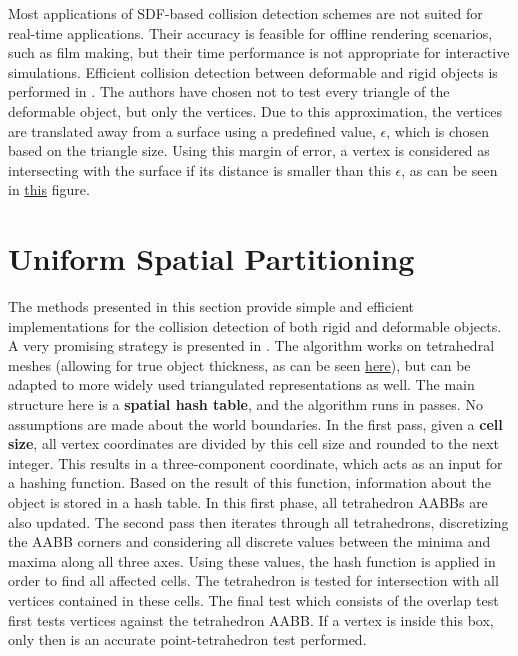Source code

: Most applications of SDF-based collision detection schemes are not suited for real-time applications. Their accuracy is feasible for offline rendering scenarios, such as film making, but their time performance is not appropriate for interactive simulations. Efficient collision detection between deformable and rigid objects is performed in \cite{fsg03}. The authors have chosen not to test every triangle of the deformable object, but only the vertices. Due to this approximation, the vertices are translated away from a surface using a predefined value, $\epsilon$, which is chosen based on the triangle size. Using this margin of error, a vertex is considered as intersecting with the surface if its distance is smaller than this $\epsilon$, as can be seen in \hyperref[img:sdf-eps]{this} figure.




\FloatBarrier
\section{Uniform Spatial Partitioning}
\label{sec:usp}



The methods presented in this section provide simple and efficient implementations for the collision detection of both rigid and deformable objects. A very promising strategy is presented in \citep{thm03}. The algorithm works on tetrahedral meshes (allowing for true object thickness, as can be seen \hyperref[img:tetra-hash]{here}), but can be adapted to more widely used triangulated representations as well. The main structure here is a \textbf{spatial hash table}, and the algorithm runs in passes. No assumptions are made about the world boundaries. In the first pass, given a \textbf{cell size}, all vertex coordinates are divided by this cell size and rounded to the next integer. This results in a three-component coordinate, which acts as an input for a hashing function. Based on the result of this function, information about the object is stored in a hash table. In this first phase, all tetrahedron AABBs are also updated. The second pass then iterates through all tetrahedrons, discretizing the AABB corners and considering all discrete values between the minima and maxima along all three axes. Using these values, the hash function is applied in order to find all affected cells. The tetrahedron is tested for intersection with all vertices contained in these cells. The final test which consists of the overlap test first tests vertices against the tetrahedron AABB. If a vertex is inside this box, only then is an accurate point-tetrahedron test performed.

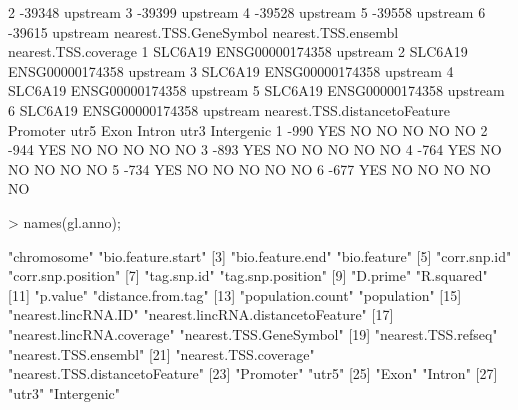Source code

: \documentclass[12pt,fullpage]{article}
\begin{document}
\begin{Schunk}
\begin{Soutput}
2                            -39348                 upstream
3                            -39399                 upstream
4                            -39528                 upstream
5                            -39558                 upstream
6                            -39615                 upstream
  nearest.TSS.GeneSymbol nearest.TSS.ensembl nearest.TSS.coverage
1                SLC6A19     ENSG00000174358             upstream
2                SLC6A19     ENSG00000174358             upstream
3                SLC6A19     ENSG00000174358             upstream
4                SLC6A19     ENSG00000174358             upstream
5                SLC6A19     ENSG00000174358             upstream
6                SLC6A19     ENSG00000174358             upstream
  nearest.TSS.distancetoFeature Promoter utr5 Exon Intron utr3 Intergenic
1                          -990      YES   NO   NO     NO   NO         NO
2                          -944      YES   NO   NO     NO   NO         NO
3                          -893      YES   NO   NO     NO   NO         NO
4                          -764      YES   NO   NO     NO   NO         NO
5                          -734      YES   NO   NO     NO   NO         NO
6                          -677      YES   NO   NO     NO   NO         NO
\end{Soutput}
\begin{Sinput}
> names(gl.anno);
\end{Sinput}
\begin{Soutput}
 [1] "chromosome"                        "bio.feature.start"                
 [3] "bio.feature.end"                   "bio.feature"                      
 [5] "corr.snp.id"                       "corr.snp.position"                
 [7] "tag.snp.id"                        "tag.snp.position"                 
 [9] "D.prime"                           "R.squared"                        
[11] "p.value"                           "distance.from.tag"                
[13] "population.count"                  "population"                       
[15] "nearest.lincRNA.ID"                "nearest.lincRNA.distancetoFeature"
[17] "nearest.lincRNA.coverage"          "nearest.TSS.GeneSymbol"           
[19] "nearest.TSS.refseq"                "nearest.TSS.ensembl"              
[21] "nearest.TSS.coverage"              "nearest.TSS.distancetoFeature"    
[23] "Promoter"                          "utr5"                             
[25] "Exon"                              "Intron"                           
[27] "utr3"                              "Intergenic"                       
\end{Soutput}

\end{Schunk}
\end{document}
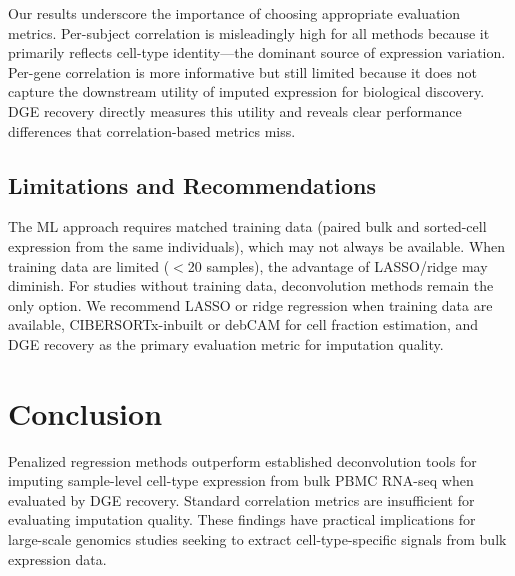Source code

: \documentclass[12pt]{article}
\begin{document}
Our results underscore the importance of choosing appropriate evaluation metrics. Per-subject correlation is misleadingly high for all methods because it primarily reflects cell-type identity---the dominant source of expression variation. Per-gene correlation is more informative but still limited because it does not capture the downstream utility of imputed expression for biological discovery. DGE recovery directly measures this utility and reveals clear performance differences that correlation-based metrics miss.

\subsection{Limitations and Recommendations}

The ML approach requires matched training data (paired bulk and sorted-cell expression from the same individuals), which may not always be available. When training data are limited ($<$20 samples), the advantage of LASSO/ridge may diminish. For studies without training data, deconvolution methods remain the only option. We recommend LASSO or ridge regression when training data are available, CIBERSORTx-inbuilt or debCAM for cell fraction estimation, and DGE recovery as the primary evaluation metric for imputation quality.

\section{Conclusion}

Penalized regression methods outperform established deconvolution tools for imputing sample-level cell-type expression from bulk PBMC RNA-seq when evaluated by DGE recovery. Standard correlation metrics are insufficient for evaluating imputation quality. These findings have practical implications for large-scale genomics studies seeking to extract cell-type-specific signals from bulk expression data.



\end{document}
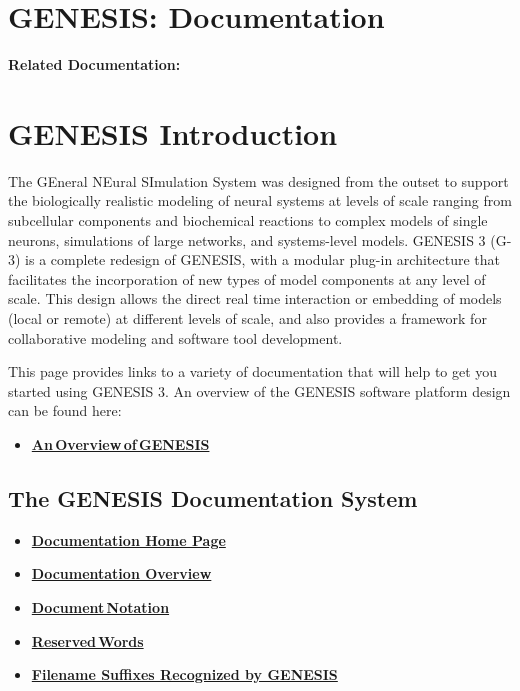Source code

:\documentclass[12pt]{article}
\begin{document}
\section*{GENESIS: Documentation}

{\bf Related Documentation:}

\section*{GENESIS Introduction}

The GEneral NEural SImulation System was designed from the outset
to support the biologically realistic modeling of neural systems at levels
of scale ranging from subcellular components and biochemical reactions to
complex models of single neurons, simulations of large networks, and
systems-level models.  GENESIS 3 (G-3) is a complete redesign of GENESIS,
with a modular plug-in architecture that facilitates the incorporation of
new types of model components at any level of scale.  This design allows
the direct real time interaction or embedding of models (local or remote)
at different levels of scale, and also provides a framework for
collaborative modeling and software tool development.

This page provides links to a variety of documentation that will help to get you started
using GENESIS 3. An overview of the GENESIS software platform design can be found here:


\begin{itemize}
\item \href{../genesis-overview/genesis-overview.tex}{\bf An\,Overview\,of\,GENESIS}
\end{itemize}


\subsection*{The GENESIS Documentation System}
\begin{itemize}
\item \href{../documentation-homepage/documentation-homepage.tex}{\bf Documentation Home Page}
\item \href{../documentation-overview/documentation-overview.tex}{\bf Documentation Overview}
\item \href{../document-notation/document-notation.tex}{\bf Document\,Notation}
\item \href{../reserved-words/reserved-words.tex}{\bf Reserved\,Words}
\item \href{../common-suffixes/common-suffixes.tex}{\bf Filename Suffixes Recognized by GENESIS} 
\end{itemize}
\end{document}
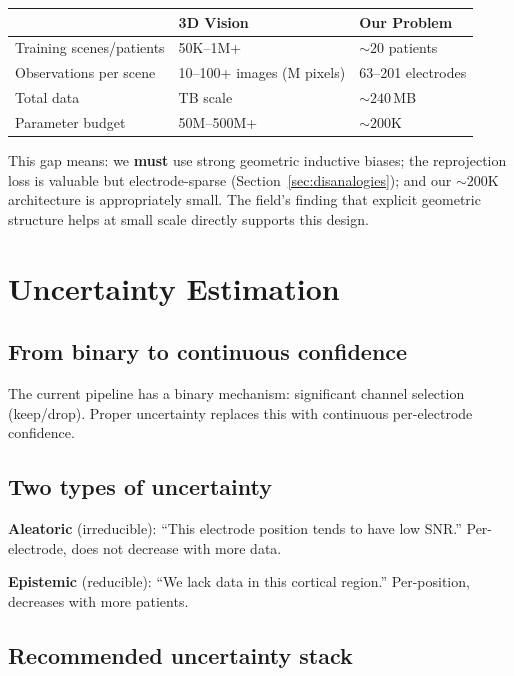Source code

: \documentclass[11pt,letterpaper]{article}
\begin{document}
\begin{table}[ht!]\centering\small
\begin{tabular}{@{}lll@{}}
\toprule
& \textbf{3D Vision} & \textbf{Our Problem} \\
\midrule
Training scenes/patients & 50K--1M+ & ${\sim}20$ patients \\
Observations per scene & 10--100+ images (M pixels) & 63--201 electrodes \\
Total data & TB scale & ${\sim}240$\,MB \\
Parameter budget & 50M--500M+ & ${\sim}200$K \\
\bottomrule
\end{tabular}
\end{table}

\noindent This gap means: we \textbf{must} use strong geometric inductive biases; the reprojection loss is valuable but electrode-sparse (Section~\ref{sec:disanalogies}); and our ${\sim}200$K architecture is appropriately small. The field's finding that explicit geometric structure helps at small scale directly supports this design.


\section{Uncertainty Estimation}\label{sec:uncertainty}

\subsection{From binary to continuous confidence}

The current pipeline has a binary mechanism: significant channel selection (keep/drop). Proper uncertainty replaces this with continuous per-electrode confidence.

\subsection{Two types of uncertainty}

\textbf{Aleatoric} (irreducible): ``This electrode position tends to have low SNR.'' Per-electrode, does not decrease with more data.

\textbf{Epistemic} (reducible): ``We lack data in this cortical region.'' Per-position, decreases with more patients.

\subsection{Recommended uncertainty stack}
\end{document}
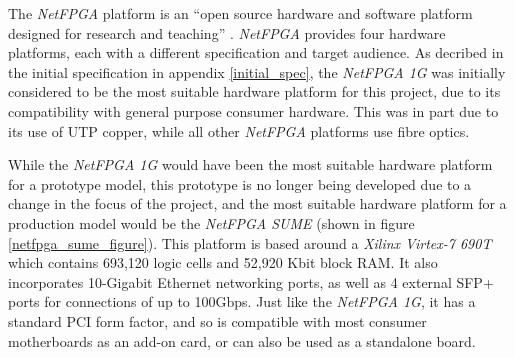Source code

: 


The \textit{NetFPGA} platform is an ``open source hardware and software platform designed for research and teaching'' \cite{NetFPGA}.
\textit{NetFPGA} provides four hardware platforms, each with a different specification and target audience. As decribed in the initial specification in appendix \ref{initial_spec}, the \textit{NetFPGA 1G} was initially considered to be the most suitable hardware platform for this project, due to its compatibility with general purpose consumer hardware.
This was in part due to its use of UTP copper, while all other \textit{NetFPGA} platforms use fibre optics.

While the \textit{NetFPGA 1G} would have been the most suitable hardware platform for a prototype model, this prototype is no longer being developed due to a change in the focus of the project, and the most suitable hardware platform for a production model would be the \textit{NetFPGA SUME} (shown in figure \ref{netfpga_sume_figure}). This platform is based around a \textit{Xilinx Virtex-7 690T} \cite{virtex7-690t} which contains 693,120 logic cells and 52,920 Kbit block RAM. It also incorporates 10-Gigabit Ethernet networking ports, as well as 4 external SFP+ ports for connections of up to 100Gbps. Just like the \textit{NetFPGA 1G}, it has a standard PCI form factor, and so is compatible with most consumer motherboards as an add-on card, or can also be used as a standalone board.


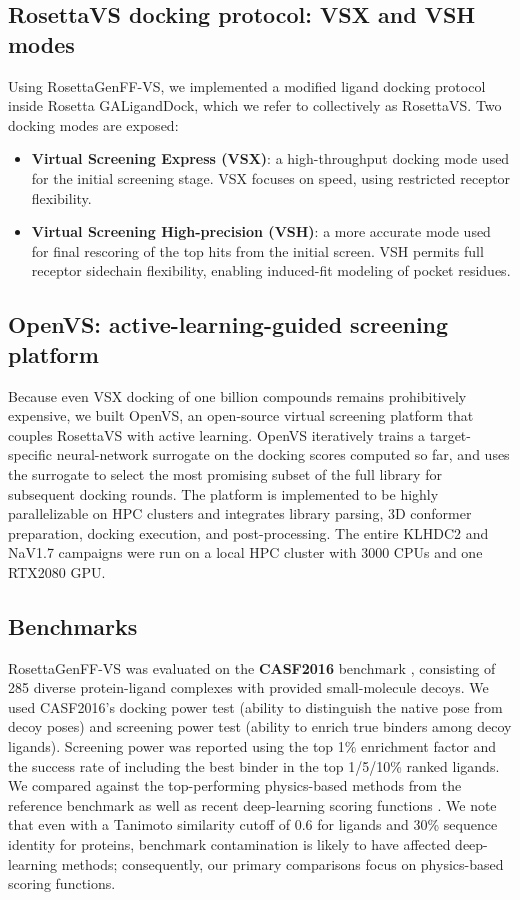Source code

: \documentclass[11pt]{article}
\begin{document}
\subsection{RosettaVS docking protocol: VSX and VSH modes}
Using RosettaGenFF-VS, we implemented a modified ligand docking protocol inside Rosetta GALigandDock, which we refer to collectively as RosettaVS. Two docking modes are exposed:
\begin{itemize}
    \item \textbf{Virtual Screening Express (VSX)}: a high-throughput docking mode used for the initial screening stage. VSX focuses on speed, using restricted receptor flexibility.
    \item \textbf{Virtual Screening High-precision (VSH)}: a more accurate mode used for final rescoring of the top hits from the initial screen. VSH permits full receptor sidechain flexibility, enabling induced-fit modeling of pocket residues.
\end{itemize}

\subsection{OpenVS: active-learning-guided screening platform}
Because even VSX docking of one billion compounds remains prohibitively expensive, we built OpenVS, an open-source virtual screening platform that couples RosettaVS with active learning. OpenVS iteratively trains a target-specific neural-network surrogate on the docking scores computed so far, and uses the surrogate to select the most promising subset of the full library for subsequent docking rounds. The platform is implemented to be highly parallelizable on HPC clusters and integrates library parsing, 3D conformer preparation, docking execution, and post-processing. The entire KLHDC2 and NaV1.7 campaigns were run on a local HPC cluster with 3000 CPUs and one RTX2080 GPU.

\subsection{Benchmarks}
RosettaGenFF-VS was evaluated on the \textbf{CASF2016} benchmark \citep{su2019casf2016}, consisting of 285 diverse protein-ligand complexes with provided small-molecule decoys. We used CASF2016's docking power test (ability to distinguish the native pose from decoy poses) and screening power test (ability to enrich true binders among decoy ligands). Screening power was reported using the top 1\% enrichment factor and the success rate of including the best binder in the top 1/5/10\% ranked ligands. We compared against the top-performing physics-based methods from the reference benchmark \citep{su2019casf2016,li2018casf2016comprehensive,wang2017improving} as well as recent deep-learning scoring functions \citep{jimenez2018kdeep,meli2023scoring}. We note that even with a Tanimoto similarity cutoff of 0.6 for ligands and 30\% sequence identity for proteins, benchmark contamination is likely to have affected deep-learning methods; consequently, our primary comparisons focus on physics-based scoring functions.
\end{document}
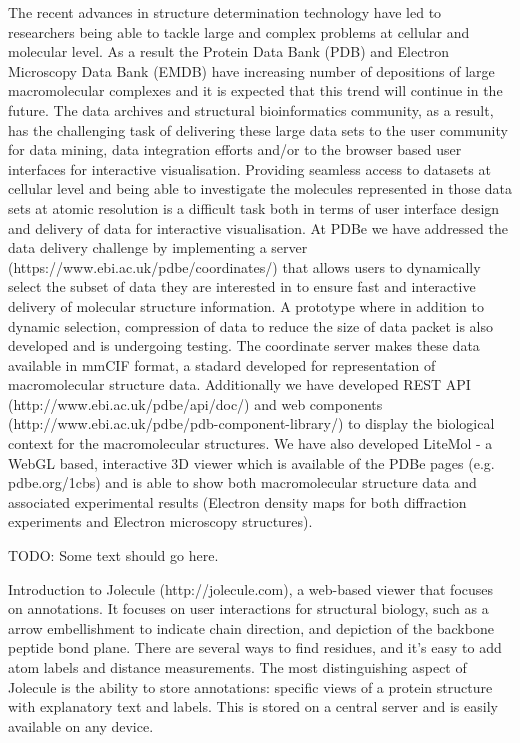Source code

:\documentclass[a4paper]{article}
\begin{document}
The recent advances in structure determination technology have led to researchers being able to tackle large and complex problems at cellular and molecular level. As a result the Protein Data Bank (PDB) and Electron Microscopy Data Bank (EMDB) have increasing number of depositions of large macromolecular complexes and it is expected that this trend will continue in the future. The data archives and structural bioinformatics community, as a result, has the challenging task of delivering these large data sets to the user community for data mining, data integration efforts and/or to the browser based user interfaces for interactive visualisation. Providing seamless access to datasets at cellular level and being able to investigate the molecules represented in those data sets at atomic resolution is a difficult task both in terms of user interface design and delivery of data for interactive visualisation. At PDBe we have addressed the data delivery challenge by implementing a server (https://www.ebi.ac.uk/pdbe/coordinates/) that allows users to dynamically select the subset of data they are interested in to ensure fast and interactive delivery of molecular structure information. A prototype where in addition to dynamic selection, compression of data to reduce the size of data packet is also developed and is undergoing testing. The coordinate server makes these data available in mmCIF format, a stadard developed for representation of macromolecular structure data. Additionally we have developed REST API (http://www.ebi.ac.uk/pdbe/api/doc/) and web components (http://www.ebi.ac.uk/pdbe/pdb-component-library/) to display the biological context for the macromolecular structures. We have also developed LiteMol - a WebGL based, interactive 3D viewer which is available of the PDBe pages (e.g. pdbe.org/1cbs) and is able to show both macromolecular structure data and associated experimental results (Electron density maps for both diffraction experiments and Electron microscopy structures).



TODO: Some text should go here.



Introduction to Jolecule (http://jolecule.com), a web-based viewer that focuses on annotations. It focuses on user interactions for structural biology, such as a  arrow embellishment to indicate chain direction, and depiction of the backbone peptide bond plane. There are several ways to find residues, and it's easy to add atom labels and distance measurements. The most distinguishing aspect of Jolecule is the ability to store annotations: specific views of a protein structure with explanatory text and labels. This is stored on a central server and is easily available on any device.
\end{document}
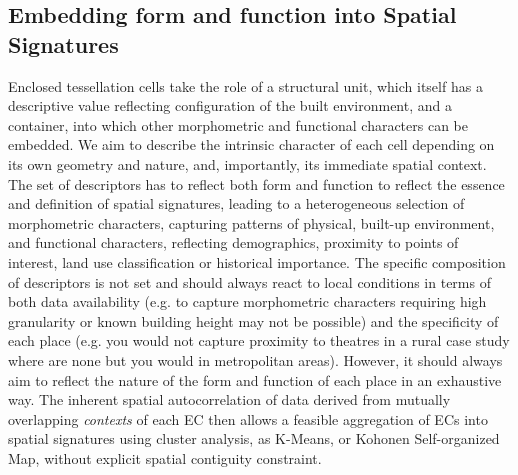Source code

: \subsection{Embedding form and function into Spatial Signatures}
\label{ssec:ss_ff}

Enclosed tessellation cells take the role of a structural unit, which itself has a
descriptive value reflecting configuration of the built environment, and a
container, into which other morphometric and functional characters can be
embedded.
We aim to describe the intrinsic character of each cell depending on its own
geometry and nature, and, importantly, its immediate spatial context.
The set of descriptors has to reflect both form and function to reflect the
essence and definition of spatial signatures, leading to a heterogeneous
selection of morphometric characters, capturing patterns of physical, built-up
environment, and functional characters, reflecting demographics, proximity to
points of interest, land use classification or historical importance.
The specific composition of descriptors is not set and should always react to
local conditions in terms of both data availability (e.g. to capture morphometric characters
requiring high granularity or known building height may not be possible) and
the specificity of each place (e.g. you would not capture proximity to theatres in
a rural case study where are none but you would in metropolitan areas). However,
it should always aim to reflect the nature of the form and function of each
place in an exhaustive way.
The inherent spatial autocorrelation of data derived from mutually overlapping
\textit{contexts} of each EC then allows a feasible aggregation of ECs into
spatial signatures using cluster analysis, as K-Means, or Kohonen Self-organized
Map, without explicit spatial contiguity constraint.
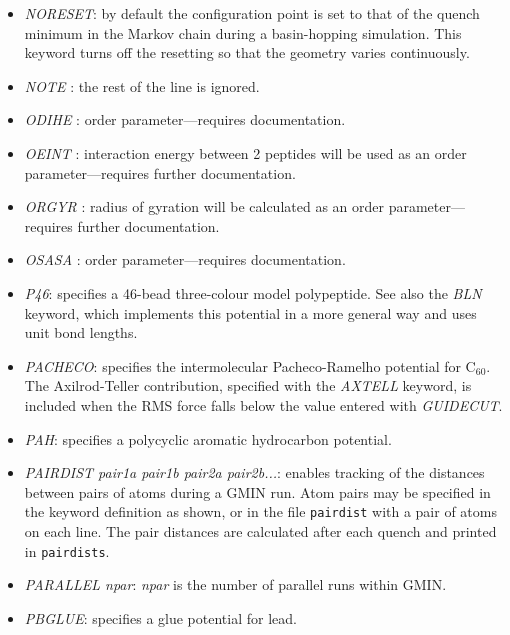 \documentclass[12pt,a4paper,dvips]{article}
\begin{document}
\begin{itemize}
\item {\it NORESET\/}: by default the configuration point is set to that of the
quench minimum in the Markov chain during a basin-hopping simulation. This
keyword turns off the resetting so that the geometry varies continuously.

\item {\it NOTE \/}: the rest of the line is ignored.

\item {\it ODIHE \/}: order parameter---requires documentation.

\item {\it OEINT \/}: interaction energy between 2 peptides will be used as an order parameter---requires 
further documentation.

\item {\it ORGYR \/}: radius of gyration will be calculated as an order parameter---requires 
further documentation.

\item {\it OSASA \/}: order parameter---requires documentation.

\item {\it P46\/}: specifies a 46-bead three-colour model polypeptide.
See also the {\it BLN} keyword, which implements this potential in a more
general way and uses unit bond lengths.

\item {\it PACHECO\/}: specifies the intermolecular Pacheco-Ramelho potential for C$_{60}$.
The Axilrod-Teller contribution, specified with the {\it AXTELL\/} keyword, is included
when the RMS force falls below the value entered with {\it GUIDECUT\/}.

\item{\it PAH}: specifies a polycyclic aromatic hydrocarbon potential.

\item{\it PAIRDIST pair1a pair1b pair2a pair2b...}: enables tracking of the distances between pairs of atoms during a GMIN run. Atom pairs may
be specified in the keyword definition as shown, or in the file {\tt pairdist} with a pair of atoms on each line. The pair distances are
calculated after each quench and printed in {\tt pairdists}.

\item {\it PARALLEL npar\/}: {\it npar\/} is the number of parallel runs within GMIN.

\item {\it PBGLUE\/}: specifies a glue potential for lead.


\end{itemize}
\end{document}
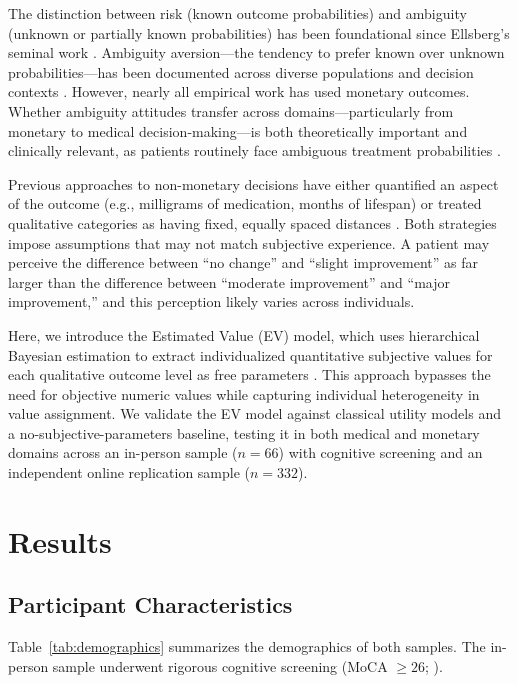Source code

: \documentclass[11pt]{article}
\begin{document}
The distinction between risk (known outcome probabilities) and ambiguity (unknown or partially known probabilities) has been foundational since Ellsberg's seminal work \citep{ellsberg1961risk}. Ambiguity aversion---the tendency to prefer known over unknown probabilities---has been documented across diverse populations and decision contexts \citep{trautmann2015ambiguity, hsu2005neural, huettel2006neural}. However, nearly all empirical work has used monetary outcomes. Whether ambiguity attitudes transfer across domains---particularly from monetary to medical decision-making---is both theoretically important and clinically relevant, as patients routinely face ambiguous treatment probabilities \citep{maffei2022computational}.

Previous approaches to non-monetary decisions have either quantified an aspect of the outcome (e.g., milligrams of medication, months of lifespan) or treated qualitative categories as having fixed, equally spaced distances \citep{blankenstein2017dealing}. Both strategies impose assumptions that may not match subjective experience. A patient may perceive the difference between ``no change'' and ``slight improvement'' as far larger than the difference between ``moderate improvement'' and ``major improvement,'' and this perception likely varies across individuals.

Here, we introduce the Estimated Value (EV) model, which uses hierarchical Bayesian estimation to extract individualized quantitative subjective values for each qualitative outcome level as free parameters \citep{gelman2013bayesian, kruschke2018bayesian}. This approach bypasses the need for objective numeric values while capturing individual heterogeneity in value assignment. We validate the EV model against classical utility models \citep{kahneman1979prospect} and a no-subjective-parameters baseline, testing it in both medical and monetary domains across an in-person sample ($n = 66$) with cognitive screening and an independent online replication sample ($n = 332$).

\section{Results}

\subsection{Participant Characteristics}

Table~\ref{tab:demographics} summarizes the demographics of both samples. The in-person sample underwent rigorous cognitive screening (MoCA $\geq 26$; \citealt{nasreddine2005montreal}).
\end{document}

= = =

### Task description:
From the records, copy every line that has the string "Intergenic" in it.

### Answer box:
  nearest.TSS.distancetoFeature Promoter utr5 Exon Intron utr3 Intergenic
[27] "utr3"                              "Intergenic"                       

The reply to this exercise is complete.